Edito 160 Ukraine

Édito #160 : En gueule de bois

La promesse du printemps a l’acidité d’une mauvaise gueule de bois. À l’heure où l’espoir de voir levées les dernières restrictions sanitaires se fait plus concret, alors que les concerts debout viennent de reprendre et que les clubs rouvrent enfin leur porte, la Russie lance une offensive militaire unilatérale sur l’Ukraine. 

Cela n’empêchera pas la jeunesse française de prendre d’assaut le dancefloor, me direz-vous. Certes. Mais cela laisse quand même un goût amer et la langue pâteuse, au moment où l’on pensait naïvement que l’horizon allait enfin se dégager après de longs mois mornes et covidés. Loin de nous l’idée de livrer ici une analyse en relations internationales sur les motivations profondes de la Russie et les conséquences – que l’on imagine désastreuses – pour l’Ukraine. Ce n’est pas notre champ d’expertise et nous ne jouerons pas aux apprentis prophètes. 

Néanmoins, ce bruit des bombes qui retentit à nouveau en Europe illustre assez bien ce vieux système phallocrate qui refuse de mourir et dont Vladimir Poutine est sans doute aujourd’hui l’incarnation ultime.
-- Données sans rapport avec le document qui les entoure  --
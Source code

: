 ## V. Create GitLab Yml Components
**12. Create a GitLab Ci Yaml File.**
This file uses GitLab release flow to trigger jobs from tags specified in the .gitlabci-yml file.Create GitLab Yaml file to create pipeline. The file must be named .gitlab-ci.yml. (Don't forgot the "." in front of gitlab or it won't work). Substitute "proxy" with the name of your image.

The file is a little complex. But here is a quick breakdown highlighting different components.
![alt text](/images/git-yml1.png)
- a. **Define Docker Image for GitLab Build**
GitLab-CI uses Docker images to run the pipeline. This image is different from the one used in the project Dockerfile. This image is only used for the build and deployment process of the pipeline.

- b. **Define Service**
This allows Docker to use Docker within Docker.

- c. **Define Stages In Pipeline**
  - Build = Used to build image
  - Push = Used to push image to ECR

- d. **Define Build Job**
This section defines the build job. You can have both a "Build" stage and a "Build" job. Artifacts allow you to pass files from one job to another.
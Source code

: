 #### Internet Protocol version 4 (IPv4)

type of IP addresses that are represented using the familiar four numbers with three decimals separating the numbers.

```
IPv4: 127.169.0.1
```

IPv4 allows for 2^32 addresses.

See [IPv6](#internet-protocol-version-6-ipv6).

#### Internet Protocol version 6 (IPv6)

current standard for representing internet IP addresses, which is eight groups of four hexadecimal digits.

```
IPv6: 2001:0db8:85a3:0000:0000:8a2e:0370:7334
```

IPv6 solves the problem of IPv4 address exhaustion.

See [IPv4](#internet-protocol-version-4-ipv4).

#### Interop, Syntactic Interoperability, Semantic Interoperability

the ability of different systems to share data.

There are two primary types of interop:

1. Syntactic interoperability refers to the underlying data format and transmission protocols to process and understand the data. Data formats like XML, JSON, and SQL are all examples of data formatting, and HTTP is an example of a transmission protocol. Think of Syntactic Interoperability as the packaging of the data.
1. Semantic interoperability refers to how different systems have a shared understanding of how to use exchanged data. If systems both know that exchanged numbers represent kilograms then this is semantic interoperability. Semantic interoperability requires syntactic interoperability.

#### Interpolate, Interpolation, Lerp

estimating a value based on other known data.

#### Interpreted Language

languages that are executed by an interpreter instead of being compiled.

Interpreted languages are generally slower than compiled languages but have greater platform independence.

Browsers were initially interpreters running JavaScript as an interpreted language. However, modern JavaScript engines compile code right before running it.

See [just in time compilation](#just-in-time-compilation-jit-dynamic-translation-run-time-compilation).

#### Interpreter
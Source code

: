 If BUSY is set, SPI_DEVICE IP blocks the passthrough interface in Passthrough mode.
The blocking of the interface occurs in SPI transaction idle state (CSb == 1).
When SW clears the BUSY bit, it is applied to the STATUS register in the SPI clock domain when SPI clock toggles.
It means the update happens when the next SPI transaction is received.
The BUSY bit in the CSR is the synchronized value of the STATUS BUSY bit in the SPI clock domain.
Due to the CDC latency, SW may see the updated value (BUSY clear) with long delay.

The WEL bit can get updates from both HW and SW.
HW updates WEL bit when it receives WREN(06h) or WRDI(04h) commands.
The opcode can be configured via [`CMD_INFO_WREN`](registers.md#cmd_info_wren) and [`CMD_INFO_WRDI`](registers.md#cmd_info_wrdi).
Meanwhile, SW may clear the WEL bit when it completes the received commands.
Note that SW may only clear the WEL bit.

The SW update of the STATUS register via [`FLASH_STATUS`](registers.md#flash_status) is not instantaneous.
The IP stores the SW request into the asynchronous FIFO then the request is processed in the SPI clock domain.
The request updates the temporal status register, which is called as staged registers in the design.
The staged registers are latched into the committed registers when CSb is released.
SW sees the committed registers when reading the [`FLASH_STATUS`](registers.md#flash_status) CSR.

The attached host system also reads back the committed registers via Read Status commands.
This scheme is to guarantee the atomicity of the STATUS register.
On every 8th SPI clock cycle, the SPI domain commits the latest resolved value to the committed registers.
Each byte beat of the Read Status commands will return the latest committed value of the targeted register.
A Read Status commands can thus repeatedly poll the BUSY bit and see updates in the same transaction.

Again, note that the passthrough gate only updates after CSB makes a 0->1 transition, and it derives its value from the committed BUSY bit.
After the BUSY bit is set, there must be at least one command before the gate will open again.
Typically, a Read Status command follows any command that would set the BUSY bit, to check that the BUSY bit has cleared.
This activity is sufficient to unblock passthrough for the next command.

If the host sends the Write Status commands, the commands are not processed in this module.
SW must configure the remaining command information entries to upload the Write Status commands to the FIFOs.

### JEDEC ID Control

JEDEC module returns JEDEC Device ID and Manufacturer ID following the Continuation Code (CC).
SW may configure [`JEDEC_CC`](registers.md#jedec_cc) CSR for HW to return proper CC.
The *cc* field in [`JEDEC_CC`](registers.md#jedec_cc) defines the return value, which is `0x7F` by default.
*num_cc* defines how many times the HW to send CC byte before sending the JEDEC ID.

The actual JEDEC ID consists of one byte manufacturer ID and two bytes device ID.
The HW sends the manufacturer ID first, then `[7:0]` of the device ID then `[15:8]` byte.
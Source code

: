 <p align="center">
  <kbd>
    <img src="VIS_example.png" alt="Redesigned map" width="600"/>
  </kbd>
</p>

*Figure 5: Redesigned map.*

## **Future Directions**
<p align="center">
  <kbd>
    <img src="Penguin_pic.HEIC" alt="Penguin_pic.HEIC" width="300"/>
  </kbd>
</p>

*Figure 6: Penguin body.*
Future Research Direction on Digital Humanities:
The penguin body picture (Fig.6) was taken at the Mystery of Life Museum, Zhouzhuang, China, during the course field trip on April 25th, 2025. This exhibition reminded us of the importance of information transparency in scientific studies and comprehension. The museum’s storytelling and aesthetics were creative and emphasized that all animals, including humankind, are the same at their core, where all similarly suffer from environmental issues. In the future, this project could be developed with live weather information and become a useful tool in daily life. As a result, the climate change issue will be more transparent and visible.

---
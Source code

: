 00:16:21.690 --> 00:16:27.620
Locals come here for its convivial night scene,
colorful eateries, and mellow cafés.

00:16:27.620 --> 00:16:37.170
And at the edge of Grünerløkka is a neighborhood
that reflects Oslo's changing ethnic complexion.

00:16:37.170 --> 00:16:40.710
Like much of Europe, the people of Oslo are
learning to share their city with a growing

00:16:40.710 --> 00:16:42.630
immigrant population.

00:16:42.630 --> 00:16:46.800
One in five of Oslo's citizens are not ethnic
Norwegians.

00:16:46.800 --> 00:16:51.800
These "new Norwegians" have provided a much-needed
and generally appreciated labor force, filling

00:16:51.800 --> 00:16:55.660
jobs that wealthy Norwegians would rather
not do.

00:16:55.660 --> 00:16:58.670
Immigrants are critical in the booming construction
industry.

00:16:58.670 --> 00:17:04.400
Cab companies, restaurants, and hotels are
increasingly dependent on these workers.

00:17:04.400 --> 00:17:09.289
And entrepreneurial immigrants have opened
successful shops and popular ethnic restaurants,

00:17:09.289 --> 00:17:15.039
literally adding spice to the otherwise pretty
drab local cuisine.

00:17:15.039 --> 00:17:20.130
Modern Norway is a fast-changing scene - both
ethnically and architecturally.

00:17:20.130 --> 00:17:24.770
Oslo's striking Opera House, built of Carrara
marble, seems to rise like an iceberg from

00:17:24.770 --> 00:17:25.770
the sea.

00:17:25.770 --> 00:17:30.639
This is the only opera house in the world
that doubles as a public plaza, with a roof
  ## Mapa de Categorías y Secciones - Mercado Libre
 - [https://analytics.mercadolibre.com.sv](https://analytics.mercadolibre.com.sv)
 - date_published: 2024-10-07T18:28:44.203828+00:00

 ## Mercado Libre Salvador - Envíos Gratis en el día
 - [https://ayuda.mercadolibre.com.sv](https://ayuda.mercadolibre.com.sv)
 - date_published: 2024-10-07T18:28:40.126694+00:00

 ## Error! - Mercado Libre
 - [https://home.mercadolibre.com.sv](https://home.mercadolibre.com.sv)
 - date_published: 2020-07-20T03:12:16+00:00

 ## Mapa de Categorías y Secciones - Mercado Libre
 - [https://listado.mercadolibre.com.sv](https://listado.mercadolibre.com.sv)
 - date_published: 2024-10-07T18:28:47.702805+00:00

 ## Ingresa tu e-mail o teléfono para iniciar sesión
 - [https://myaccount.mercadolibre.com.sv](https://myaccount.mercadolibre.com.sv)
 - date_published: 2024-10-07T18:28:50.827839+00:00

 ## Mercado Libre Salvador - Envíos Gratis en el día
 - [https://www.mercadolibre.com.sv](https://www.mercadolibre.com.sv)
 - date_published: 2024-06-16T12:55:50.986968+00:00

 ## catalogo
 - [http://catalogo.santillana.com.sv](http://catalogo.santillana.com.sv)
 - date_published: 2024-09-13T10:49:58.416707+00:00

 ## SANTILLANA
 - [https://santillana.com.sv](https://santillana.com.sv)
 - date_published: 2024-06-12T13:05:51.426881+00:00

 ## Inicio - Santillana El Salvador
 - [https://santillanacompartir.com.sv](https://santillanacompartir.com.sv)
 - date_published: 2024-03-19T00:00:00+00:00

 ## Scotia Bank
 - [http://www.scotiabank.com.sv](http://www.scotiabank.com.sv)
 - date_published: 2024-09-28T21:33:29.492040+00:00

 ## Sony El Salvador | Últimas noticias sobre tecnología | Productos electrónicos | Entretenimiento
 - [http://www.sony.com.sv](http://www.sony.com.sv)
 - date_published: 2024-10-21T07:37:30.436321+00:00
La défense de valeurs guerrières et nationalistes éculées, la glorification de la force et de la toute puissance du chef transpirent une vision étroite et conservatrice de la notion de virilité. En cela, les candidat·es de l’extrème droite française à l’élection présidentielle ne s’y sont pas trompé·es, chantant sans cesse les louanges de Poutine. Les voilà empêtré·es à présent dans la défense de leurs positions face à l’avancée des chars russes. 

En 2015, le festival Mode d’emploi recevait la journaliste lesbienne russe Masha Gessen, qui avait fui son pays pour New York suite à la promulgation de lois lgbtphobes en Russie en 2013. Dans une interview qu’elle nous avait accordée, alors que l’Ukraine se trouvait déjà prise en tenailles entre la Russie et l’Europe, elle nous confiait qu’il existait selon elle un lien entre la crise ukrainienne d’alors et les questions LGBT+, l’avancée de ces dernières servant de marqueurs d’influence entre Russes et Européens dans ce qu’elle nommait une guerre culturelle.

Aujourd’hui, malheureusement, la guerre est totale et c’est évidemment toute la population ukrainienne sans distinction qui s’apprête à souffrir durement. Mais on ne peut cependant s’empêcher de penser aux Ukrainien·nes LGBT+ qui ne doivent avoir que trop conscience de ce qu’elles et ils ont à perdre dans ce conflit armé, si le pays devait passer sous la coupe de Poutine et de son arsenal de lois hétéronormatives.